The high levels of satisfaction found through questionnaires can be reflecting both the argument difficulty of SUS users (which are usually patients with lower educational level) and the reluctance to express criticism and negative opinions (biases of gratitude) and even fear losing the right to care. However, these limitations are inherent in studies of any area of health that has the intention to investigate the satisfaction of patients with the care provided by SUS and, therefore, should be treated with caution(12). Other authors also found a high degree of satisfaction in applying the SADL questionnaire in subjects who received hearing aids through concession(5-8).

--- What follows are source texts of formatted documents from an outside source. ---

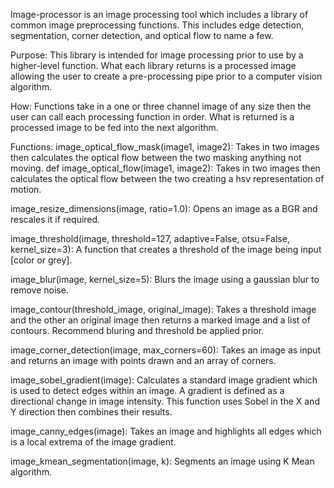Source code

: Image-processor is an image processing tool which includes a library of common image preprocessing functions. This includes edge detection, segmentation, corner detection, and optical flow to name a few. 

Purpose: This library is intended for image processing prior to use by a higher-level function. What each library returns is a processed image allowing the user to create a pre-processing pipe prior to a computer vision algorithm.

How: Functions take in a one or three channel image of any size then the user can call each processing function in order. What is returned is a processed image to be fed into the next algorithm.

Functions:
image_optical_flow_mask(image1, image2): Takes in two images then calculates the optical flow between the two masking anything not moving.
def image_optical_flow(image1, image2): Takes in two images then calculates the optical flow between the two creating a hsv representation of motion.

image_resize_dimensions(image, ratio=1.0): Opens an image as a BGR and rescales it if required.

image_threshold(image, threshold=127, adaptive=False, otsu=False, kernel_size=3): A function that creates a threshold of the image being input [color or grey].

image_blur(image, kernel_size=5): Blurs the image using a gaussian blur to remove noise.

image_contour(threshold_image, original_image): Takes a threshold image and the other an original image then returns a marked image
    and a list of contours. Recommend bluring and threshold be applied prior.

image_corner_detection(image, max_corners=60): Takes an image as input and returns an image with points drawn and an array of corners.

image_sobel_gradient(image): Calculates a standard image gradient which is used to detect edges within an image. A gradient is defined as a directional change in 
image intensity. This function uses Sobel in the X and Y direction then combines their results.

image_canny_edges(image): Takes an image and highlights all edges which is a local extrema of the image gradient.

image_kmean_segmentation(image, k): Segments an image using K Mean algorithm.
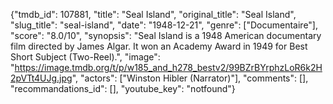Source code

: {"tmdb_id": 107881, "title": "Seal Island", "original_title": "Seal Island", "slug_title": "seal-island", "date": "1948-12-21", "genre": ["Documentaire"], "score": "8.0/10", "synopsis": "Seal Island is a 1948 American documentary film directed by James Algar. It won an Academy Award in 1949 for Best Short Subject (Two-Reel).", "image": "https://image.tmdb.org/t/p/w185_and_h278_bestv2/99BZrBYrphzLoR6k2H2pVTt4UJg.jpg", "actors": ["Winston Hibler (Narrator)"], "comments": [], "recommandations_id": [], "youtube_key": "notfound"}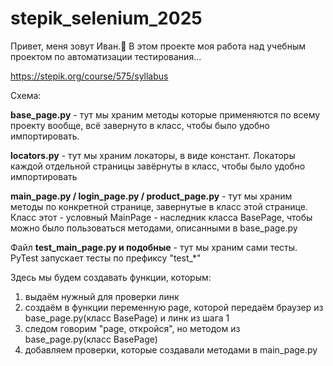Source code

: # stepik_selenium_2025

Привет, меня зовут Иван.👋 В этом проекте моя работа над учебным проектом по автоматизации тестирования...

https://stepik.org/course/575/syllabus

Схема:

**base_page.py** - тут мы храним методы которые применяются по всему проекту вообще, всё завернуто в класс, чтобы было удобно импортировать.

**locators.py** - тут мы храним локаторы, в виде констант. Локаторы каждой отдельной страницы завёрнуты в класс, чтобы было удобно импортировать

**main_page.py / login_page.py / product_page.py** - тут мы храним методы по конкретной странице, завернутые в класс этой странице. Класс этот - условный MainPage - наследник класса BasePage, чтобы можно было пользоваться методами, описанными в base_page.py

Файл **test_main_page.py и подобные** - тут мы храним сами тесты. PyTest запускает тесты по префиксу "test_*" 

Здесь мы будем создавать функции, которым:
1. выдаём нужный для проверки линк
2. создаём в функции переменную page, которой передаём браузер из base_page.py(класс BasePage) и линк из шага 1
3. следом говорим "page, откройся", но методом из base_page.py(класс BasePage)
4. добавляем проверки, которые создавали методами в main_page.py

Both the present study and the aforementioned studies used individual interview as a method for data collection. Although the literature indicates that the application form in which the individual responds to questions read by the examiner (face to face) is clinically preferable(10), the lack of privacy may have influenced the validity of some responses.

Some studies reported that the time interval between adaptation and evaluation is one of the variables that seem to influence the results of self-assessment methods. Many concluded that the two week period after the fitting of hearing aids was insufficient to evaluate the results through the SADL(13). In the current study, the first application of the questionnaire was conducted after a month of use, period also used in other studies(6-8,14,15).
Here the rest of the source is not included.